**Exercise data**
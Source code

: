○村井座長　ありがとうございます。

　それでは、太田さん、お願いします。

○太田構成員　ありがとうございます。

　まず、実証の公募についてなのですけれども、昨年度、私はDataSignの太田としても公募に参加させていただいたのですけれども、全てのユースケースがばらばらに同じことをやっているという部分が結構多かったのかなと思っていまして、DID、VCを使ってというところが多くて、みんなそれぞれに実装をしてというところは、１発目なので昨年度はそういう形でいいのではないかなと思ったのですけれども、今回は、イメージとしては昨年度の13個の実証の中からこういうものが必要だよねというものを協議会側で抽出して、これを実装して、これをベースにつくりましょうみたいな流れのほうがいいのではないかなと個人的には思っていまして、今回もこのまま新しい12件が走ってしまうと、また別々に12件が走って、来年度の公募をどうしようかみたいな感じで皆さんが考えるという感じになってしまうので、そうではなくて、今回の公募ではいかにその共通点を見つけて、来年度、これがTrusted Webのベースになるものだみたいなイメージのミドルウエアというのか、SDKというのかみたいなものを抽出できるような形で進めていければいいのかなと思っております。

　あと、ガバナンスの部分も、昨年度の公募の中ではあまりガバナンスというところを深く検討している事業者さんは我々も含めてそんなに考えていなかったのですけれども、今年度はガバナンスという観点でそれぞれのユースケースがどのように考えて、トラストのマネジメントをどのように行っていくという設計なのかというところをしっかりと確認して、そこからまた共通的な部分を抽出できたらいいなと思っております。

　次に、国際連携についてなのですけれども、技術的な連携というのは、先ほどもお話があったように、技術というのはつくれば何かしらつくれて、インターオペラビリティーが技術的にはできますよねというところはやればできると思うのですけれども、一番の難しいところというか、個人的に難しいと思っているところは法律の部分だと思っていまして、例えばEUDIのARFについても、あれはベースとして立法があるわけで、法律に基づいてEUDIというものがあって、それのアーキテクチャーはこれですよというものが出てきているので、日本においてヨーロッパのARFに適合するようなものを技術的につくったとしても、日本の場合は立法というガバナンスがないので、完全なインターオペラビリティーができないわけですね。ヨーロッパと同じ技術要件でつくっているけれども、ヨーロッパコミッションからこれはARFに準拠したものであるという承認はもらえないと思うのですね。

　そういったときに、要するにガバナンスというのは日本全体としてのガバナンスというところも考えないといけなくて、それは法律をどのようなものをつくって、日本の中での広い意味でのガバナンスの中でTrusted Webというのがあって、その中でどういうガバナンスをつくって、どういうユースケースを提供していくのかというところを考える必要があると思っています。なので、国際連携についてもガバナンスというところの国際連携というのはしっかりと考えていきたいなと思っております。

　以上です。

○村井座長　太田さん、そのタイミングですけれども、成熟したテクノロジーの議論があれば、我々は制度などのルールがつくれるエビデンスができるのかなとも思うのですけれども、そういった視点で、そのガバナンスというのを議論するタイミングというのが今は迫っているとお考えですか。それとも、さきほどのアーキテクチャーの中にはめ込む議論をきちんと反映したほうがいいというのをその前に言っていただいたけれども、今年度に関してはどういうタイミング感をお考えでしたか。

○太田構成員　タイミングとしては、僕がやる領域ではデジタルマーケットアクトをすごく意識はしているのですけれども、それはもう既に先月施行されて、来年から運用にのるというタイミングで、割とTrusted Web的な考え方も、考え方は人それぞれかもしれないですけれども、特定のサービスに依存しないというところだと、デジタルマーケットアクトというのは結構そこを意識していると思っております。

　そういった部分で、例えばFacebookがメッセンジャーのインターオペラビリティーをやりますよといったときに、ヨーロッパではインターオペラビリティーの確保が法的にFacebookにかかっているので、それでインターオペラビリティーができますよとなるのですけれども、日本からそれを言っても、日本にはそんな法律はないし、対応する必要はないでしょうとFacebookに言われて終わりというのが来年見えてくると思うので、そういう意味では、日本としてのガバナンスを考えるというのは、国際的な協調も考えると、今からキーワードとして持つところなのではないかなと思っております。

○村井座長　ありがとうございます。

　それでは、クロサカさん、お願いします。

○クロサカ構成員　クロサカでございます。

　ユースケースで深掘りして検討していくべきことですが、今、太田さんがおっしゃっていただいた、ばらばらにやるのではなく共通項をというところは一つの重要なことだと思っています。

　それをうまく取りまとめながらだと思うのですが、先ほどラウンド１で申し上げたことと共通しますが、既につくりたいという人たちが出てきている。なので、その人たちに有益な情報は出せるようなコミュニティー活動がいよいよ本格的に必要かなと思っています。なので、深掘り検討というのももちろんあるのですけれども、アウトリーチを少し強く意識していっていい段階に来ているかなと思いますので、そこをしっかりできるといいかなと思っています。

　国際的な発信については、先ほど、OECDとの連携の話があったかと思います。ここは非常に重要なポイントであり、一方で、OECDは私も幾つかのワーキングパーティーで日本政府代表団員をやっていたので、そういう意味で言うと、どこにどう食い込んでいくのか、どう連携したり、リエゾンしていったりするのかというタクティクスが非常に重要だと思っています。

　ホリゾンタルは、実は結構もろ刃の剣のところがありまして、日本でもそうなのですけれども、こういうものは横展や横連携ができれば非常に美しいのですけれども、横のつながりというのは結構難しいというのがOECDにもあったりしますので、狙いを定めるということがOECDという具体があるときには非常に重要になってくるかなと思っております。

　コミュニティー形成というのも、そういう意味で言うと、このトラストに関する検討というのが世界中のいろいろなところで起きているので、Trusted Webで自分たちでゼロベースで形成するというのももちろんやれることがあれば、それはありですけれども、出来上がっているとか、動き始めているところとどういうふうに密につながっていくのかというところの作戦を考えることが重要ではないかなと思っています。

**What you need to do**
Retype the listing above, exactly and in full.

**Completed exercise**
Source code

:○村井座長　ありがとうございます。

　それでは、太田さん、お願いします。

○太田構成員　ありがとうございます。

　まず、実証の公募についてなのですけれども、昨年度、私はDataSignの太田としても公募に参加させていただいたのですけれども、全てのユースケースがばらばらに同じことをやっているという部分が結構多かったのかなと思っていまして、DID、VCを使ってというところが多くて、みんなそれぞれに実装をしてというところは、１発目なので昨年度はそういう形でいいのではないかなと思ったのですけれども、今回は、イメージとしては昨年度の13個の実証の中からこういうものが必要だよねというものを協議会側で抽出して、これを実装して、これをベースにつくりましょうみたいな流れのほうがいいのではないかなと個人的には思っていまして、今回もこのまま新しい12件が走ってしまうと、また別々に12件が走って、来年度の公募をどうしようかみたいな感じで皆さんが考えるという感じになってしまうので、そうではなくて、今回の公募ではいかにその共通点を見つけて、来年度、これがTrusted Webのベースになるものだみたいなイメージのミドルウエアというのか、SDKというのかみたいなものを抽出できるような形で進めていければいいのかなと思っております。

　あと、ガバナンスの部分も、昨年度の公募の中ではあまりガバナンスというところを深く検討している事業者さんは我々も含めてそんなに考えていなかったのですけれども、今年度はガバナンスという観点でそれぞれのユースケースがどのように考えて、トラストのマネジメントをどのように行っていくという設計なのかというところをしっかりと確認して、そこからまた共通的な部分を抽出できたらいいなと思っております。

　次に、国際連携についてなのですけれども、技術的な連携というのは、先ほどもお話があったように、技術というのはつくれば何かしらつくれて、インターオペラビリティーが技術的にはできますよねというところはやればできると思うのですけれども、一番の難しいところというか、個人的に難しいと思っているところは法律の部分だと思っていまして、例えばEUDIのARFについても、あれはベースとして立法があるわけで、法律に基づいてEUDIというものがあって、それのアーキテクチャーはこれですよというものが出てきているので、日本においてヨーロッパのARFに適合するようなものを技術的につくったとしても、日本の場合は立法というガバナンスがないので、完全なインターオペラビリティーができないわけですね。ヨーロッパと同じ技術要件でつくっているけれども、ヨーロッパコミッションからこれはARFに準拠したものであるという承認はもらえないと思うのですね。

　そういったときに、要するにガバナンスというのは日本全体としてのガバナンスというところも考えないといけなくて、それは法律をどのようなものをつくって、日本の中での広い意味でのガバナンスの中でTrusted Webというのがあって、その中でどういうガバナンスをつくって、どういうユースケースを提供していくのかというところを考える必要があると思っています。なので、国際連携についてもガバナンスというところの国際連携というのはしっかりと考えていきたいなと思っております。

　以上です。

○村井座長　太田さん、そのタイミングですけれども、成熟したテクノロジーの議論があれば、我々は制度などのルールがつくれるエビデンスができるのかなとも思うのですけれども、そういった視点で、そのガバナンスというのを議論するタイミングというのが今は迫っているとお考えですか。それとも、さきほどのアーキテクチャーの中にはめ込む議論をきちんと反映したほうがいいというのをその前に言っていただいたけれども、今年度に関してはどういうタイミング感をお考えでしたか。

○太田構成員　タイミングとしては、僕がやる領域ではデジタルマーケットアクトをすごく意識はしているのですけれども、それはもう既に先月施行されて、来年から運用にのるというタイミングで、割とTrusted Web的な考え方も、考え方は人それぞれかもしれないですけれども、特定のサービスに依存しないというところだと、デジタルマーケットアクトというのは結構そこを意識していると思っております。

　そういった部分で、例えばFacebookがメッセンジャーのインターオペラビリティーをやりますよといったときに、ヨーロッパではインターオペラビリティーの確保が法的にFacebookにかかっているので、それでインターオペラビリティーができますよとなるのですけれども、日本からそれを言っても、日本にはそんな法律はないし、対応する必要はないでしょうとFacebookに言われて終わりというのが来年見えてくると思うので、そういう意味では、日本としてのガバナンスを考えるというのは、国際的な協調も考えると、今からキーワードとして持つところなのではないかなと思っております。

○村井座長　ありがとうございます。

　それでは、クロサカさん、お願いします。

○クロサカ構成員　クロサカでございます。

　ユースケースで深掘りして検討していくべきことですが、今、太田さんがおっしゃっていただいた、ばらばらにやるのではなく共通項をというところは一つの重要なことだと思っています。

　それをうまく取りまとめながらだと思うのですが、先ほどラウンド１で申し上げたことと共通しますが、既につくりたいという人たちが出てきている。なので、その人たちに有益な情報は出せるようなコミュニティー活動がいよいよ本格的に必要かなと思っています。なので、深掘り検討というのももちろんあるのですけれども、アウトリーチを少し強く意識していっていい段階に来ているかなと思いますので、そこをしっかりできるといいかなと思っています。

　国際的な発信については、先ほど、OECDとの連携の話があったかと思います。ここは非常に重要なポイントであり、一方で、OECDは私も幾つかのワーキングパーティーで日本政府代表団員をやっていたので、そういう意味で言うと、どこにどう食い込んでいくのか、どう連携したり、リエゾンしていったりするのかというタクティクスが非常に重要だと思っています。

　ホリゾンタルは、実は結構もろ刃の剣のところがありまして、日本でもそうなのですけれども、こういうものは横展や横連携ができれば非常に美しいのですけれども、横のつながりというのは結構難しいというのがOECDにもあったりしますので、狙いを定めるということがOECDという具体があるときには非常に重要になってくるかなと思っております。

　コミュニティー形成というのも、そういう意味で言うと、このトラストに関する検討というのが世界中のいろいろなところで起きているので、Trusted Webで自分たちでゼロベースで形成するというのももちろんやれることがあれば、それはありですけれども、出来上がっているとか、動き始めているところとどういうふうに密につながっていくのかというところの作戦を考えることが重要ではないかなと思っています。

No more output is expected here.